Because of the more open nature of the level design, the game’s enemies present a bigger threat.
They’re no longer part of a script, but rather they’re present and in large numbers. Therefore, you’ll need to be smarter about how you handle things.
This is where Killzone Shadowfall enters a strange new territory whereby the player – of a series that has relied previously on over-the-top action – must sneak around taking down enemies using melee kills before engaging with harder to reach Helghan infantry.
Late in the game there’s a sequence where this stealth aspect is taken to a whole new level, and the results are fantastic – perhaps a nod to Guerilla’s intentions for single player DLC or perhaps the next Killzone game.
I must also note that the Helghan infantry is not comprised of the smartest Helghan minds. Rarely do enemies work together to flank you, showing that Guerilla Games has some work to go refining enemy AI for its next title.
Multiplayer is back with a vengeance, and it’s a welcome retreat from the bog-standard Call of Duty and Battlefield formulas.
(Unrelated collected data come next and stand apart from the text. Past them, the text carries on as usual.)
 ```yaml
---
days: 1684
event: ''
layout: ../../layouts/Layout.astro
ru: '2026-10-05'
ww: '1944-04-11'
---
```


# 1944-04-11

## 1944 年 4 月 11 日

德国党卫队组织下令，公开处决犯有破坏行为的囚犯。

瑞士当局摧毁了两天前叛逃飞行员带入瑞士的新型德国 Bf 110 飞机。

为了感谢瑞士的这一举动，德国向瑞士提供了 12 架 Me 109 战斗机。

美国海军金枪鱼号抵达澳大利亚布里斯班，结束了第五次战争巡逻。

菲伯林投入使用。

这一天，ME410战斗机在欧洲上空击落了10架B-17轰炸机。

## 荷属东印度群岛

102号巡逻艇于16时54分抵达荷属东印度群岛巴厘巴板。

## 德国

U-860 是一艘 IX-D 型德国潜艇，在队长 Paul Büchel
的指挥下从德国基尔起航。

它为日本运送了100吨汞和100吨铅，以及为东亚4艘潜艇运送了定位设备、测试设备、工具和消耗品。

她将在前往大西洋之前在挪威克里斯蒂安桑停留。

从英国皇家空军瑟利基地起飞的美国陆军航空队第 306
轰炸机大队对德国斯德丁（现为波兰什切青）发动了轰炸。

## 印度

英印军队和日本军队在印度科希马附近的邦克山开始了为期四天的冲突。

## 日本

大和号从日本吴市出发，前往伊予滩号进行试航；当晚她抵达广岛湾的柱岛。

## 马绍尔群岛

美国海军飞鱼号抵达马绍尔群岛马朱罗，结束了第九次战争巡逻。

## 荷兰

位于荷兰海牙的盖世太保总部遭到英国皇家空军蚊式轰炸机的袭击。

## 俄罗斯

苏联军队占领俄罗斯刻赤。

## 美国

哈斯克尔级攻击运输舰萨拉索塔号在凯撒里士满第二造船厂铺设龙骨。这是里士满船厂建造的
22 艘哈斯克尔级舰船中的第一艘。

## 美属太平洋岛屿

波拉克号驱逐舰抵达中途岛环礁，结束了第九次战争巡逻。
Although I love the latter, it’s great fun running around Killzone’s lush levels at 60fps dropping shields, healing team mates and surprising enemies, especially with Killzone Shadowfall’s tight new controls.
The downside is that Shadowfall is not the premier online shooter at launch, and so at times I noticed that only 600 or so people were playing its multiplayer mode.
Given the game can be customised – Guerilla Games calls these ‘Warzones’ – it would have been nice to see some objective based gameplay or unique twists on standard team deathmatch.
But, alas, it was not to be, and without stronger support I’m worried that Killzone Shadowfall’s multiplayer will die-out very quickly.
For an extra $29 I was able to purchase a season pass which promises a new four-player cooperative mode. I simply can’t wait to see what Guerilla Games does with co-op in Shadowfall.
I also have the strong urge to replay the campaign on a tougher difficulty. I want to experience Shadowfall again, and take notice of details I perhaps missed or overlooked the first time around.
In conclusion, Shadowfall is the best-looking next-gen game at launch for either console and its improved controls and single player campaign should give it a broader appeal.
However, it will be scrutinised harder than previous titles for its launch-title status, and while it’s not necessarily a system seller, it comes dangerously close.
What its legacy should be, though, is a symbol of Guerilla Games’ willingness to boldly u-turn and take an important IP in an exciting new direction. Other developers could learn from this, and as gamers we should embrace it.